▸ **Problem details**
Go through the listing below and return each line that includes "Prompt".

*** Begin section ***

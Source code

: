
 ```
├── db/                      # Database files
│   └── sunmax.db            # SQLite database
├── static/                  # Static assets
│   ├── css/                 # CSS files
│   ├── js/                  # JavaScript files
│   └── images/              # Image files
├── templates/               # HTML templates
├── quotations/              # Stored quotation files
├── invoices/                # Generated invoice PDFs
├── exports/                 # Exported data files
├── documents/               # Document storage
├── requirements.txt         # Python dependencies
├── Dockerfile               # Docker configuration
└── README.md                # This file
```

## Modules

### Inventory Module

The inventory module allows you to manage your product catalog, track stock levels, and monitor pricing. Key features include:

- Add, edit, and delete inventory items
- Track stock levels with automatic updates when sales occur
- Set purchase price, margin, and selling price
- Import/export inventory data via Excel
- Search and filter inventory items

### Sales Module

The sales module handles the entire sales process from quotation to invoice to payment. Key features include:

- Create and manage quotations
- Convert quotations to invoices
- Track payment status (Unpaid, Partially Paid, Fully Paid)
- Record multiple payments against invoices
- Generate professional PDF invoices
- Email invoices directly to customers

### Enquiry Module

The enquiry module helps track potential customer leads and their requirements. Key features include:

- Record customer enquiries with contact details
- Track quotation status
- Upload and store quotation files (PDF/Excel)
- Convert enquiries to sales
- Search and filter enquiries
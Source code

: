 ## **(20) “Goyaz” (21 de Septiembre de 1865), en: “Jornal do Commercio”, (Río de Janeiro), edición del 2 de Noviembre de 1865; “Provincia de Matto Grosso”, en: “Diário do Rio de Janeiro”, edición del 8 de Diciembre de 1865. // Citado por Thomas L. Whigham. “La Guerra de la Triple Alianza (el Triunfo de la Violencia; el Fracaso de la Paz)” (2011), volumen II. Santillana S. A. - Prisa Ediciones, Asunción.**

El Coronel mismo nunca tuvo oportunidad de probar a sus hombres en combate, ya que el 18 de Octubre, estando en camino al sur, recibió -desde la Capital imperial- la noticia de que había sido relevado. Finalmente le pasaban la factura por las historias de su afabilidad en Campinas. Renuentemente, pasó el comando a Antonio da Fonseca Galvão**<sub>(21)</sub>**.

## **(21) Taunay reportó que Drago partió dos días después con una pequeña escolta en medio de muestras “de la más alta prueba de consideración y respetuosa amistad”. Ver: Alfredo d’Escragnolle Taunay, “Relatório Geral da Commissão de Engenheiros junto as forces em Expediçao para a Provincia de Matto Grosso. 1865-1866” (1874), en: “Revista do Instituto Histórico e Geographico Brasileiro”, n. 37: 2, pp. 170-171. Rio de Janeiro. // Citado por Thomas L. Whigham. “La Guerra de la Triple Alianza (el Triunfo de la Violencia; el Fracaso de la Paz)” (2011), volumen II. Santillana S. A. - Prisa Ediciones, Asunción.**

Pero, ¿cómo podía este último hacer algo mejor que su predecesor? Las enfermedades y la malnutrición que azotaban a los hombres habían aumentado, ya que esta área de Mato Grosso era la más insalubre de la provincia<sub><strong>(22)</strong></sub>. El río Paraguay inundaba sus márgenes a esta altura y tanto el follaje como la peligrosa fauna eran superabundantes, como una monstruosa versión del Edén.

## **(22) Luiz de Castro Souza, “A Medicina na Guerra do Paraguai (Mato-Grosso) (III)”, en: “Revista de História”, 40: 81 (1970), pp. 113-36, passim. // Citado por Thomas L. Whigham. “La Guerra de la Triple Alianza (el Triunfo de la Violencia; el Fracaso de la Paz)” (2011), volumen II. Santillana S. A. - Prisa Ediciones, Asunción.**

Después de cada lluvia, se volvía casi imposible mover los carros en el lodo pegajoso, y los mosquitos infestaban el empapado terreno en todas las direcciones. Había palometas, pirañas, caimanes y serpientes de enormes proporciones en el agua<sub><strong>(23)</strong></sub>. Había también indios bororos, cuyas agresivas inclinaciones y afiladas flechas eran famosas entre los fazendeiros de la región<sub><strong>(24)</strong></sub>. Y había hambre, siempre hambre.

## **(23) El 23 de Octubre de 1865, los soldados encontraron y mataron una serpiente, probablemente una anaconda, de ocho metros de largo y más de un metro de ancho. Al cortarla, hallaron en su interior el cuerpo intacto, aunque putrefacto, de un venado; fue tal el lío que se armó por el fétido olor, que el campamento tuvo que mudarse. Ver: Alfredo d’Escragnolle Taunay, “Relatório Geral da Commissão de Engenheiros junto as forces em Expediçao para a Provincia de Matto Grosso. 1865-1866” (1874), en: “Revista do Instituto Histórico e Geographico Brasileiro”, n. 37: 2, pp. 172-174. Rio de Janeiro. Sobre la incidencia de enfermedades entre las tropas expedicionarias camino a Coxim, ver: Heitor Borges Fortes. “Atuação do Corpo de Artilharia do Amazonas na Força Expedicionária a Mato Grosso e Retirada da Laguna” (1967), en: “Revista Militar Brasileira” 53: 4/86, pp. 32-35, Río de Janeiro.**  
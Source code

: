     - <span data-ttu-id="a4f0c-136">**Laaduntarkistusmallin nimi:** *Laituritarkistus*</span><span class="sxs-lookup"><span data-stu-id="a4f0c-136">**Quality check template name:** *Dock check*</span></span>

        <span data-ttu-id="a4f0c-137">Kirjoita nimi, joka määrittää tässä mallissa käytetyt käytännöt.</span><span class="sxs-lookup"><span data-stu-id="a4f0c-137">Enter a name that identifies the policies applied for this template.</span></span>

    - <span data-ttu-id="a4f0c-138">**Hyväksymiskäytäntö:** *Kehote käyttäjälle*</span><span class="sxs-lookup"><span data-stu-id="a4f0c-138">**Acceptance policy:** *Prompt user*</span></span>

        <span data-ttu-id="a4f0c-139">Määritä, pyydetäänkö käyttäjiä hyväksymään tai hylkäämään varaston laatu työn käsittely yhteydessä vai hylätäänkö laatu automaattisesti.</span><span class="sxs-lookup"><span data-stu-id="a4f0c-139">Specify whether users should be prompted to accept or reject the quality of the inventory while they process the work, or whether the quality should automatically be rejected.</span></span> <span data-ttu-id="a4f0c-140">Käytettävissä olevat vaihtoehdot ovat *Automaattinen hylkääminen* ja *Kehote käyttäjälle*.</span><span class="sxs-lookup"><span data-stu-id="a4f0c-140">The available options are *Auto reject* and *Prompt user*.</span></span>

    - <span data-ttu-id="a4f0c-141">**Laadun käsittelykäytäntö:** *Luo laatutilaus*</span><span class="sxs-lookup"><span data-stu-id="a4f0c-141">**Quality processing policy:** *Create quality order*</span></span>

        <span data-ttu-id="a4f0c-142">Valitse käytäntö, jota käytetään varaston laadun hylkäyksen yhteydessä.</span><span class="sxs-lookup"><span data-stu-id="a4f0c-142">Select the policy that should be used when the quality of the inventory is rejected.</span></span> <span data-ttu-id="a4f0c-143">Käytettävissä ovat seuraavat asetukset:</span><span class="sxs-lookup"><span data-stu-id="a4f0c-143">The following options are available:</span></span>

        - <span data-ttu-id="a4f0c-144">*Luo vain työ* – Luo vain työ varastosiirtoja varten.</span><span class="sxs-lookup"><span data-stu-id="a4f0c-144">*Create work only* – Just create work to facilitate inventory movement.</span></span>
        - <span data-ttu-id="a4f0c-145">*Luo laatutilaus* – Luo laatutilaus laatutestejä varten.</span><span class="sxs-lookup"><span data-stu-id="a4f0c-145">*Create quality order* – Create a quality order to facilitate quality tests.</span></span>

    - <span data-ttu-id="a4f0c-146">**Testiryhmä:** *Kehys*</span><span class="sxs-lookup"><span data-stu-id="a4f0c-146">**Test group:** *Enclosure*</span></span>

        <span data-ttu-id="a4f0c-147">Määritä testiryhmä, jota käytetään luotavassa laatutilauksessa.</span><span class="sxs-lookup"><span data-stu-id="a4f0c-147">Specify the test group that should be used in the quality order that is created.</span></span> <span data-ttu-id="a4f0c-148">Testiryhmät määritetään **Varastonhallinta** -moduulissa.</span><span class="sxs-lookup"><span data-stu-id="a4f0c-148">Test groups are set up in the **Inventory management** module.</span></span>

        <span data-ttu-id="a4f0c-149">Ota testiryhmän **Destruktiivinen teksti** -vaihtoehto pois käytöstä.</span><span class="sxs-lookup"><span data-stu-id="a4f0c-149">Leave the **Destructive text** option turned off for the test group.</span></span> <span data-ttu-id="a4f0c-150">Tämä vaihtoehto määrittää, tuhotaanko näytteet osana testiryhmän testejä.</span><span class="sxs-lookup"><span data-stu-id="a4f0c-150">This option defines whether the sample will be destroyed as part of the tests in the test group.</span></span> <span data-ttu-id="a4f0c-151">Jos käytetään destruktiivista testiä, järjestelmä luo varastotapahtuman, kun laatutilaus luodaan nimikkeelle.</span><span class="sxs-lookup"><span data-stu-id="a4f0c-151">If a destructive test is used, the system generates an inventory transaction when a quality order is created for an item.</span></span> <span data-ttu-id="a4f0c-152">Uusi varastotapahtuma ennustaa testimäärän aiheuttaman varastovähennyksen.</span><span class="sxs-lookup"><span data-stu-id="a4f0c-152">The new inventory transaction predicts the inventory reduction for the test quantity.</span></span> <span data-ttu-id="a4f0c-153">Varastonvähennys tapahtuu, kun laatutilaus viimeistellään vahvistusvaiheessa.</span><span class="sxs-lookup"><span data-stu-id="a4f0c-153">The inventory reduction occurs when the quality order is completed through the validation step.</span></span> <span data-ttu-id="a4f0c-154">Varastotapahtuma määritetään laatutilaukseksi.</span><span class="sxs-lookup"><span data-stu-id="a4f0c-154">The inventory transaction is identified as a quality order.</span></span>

*** End section ***

▸ **Solution below**
    - <span data-ttu-id="a4f0c-138">**Hyväksymiskäytäntö:** *Kehote käyttäjälle*</span><span class="sxs-lookup"><span data-stu-id="a4f0c-138">**Acceptance policy:** *Prompt user*</span></span>
        <span data-ttu-id="a4f0c-139">Määritä, pyydetäänkö käyttäjiä hyväksymään tai hylkäämään varaston laatu työn käsittely yhteydessä vai hylätäänkö laatu automaattisesti.</span><span class="sxs-lookup"><span data-stu-id="a4f0c-139">Specify whether users should be prompted to accept or reject the quality of the inventory while they process the work, or whether the quality should automatically be rejected.</span></span> <span data-ttu-id="a4f0c-140">Käytettävissä olevat vaihtoehdot ovat *Automaattinen hylkääminen* ja *Kehote käyttäjälle*.</span><span class="sxs-lookup"><span data-stu-id="a4f0c-140">The available options are *Auto reject* and *Prompt user*.</span></span>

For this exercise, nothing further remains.